In the messy aftermath of the B.C. election, everyone is talking about the coming confrontation over Kinder Morgan’s Trans Mountain pipeline. Given federal approval just last November — Justin Trudeau travelling to the province to confer his benediction, in unusually personal terms — the project suddenly must contend, not with Christy Clark’s pipeline-supporting Liberals, but a probable minority government that, Liberal or NDP, is propped up by the pipeline-hating Greens.

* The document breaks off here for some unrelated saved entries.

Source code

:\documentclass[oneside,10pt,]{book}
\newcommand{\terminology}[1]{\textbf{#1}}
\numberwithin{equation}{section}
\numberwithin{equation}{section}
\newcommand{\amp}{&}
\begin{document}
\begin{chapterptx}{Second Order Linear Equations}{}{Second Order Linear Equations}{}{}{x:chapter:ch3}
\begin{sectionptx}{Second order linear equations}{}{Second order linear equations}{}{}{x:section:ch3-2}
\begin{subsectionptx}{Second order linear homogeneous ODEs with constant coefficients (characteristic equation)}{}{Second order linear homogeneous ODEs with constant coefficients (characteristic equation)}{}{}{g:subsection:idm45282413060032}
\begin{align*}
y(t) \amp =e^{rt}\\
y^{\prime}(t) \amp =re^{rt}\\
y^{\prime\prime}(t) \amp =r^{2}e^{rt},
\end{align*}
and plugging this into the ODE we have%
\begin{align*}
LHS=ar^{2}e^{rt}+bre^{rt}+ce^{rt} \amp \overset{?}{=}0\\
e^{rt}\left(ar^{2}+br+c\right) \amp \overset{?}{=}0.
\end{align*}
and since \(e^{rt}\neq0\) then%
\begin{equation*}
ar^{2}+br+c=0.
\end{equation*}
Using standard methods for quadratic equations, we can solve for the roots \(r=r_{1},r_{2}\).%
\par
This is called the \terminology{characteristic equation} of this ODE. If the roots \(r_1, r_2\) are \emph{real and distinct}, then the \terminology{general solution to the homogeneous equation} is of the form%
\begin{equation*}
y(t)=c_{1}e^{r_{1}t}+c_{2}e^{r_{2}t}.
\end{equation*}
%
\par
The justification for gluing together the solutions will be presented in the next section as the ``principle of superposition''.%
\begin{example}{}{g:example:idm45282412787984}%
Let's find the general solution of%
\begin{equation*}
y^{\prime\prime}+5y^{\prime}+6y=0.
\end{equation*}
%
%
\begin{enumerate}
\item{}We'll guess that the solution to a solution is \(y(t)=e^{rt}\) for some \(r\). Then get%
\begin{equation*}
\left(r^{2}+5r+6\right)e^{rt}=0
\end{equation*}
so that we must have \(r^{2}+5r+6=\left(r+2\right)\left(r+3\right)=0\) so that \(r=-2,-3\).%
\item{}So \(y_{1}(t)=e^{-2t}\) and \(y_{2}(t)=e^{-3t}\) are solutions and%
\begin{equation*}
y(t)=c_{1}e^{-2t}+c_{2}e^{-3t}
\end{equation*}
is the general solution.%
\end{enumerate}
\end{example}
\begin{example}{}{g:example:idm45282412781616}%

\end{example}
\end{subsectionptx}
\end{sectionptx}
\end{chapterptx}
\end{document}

Just getting the pipeline approved was no small feat in itself: before cabinet signed off, there were years of hearings before the National Energy Board, whose endorsement came with 157 conditions attached. But regulatory and cabinet approval are in today’s Canada only the start. There must first be an appeal of the NEB’s ruling, to be heard this fall in Federal Court, which is fair enough. But opponents of Trans Mountain have made clear they will be no more deterred by a court decision in its favour than they were by the opinions of either the regulator or the duly elected government of the land.
Until now, that had presented lawful authority with the challenge of ensuring construction can proceed in the face of widely advertised attempts by opponents to stop it by physical force. Now the pipeline may also have to overcome the opposition of the provincial government.
To be perfectly clear, the province’s approval is not legally required: pipelines are unambiguously federal jurisdiction. Still, there are plenty of ways a determined provincial government could make trouble, for example by denying permits for supporting infrastructure like roads.
So the first faint rumblings are being heard in Ottawa of an unfamiliar sound: the federal declaratory power being wheeled out of the garage. Under Sect. 92 (10 c) of the Constitution, Parliament has the power to declare any “work” to be “for the general Advantage of Canada,” acquiring in the process whatever legislative authority it needs to get it built — and overriding the provinces’.